*EXERCISE*.
Look over the listing below and work out how many lines have the word "Programming". Write only that number.

*RECORD EXTRACTS*.
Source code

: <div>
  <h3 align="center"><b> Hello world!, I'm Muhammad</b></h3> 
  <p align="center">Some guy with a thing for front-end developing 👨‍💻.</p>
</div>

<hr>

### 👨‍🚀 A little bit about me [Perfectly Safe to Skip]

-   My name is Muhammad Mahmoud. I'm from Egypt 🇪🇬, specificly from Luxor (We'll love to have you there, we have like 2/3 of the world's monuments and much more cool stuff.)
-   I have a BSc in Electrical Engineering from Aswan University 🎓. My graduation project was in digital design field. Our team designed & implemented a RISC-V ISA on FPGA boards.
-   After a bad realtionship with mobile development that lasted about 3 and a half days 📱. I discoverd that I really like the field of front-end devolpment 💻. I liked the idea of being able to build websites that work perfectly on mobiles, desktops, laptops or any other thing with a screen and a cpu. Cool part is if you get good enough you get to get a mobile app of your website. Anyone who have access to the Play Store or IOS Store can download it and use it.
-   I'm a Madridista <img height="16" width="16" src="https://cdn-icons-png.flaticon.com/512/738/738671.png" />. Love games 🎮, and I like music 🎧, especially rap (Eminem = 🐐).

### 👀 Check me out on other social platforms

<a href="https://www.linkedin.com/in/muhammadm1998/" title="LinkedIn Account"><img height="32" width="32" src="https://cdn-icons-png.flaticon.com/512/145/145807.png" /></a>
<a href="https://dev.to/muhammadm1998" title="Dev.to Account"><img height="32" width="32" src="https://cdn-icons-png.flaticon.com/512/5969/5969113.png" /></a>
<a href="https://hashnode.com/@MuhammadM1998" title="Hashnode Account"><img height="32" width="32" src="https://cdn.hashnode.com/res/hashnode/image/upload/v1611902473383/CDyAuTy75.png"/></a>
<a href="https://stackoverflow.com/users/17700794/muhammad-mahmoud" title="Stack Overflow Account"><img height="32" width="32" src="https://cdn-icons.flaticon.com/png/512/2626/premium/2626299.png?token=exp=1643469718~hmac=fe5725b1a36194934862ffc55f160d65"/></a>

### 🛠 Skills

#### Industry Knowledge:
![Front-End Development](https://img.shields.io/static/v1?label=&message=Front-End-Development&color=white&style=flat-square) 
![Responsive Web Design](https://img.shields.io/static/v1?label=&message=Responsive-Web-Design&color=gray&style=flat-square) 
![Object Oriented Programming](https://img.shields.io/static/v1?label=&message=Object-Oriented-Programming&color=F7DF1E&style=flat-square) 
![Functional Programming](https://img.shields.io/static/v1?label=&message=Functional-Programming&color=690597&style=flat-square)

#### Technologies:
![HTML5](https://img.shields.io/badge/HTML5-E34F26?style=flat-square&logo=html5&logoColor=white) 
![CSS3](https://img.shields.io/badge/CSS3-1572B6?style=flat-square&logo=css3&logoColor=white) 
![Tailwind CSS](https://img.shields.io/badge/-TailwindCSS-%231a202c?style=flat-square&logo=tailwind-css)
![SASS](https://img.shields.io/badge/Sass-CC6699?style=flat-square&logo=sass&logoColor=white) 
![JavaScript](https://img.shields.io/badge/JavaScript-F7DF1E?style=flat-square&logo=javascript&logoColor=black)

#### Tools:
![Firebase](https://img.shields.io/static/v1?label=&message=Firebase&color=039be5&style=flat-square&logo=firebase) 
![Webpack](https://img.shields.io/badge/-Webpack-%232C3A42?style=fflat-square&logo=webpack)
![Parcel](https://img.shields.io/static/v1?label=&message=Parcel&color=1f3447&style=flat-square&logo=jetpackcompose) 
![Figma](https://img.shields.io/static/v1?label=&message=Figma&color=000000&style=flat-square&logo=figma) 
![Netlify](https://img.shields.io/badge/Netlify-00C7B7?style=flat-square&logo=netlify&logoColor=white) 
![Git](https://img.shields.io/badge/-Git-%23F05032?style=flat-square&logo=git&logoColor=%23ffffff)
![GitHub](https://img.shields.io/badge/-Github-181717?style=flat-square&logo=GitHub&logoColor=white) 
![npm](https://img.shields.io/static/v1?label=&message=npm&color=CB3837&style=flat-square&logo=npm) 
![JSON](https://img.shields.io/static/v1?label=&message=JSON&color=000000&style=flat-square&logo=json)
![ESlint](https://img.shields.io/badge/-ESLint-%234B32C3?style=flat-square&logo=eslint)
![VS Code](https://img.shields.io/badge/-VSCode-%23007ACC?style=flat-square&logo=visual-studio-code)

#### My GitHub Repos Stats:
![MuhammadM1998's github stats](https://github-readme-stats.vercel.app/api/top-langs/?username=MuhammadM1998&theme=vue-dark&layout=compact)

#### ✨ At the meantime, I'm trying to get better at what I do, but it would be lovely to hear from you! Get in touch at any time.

*SOLUTION TO THE EXERCISE*.
2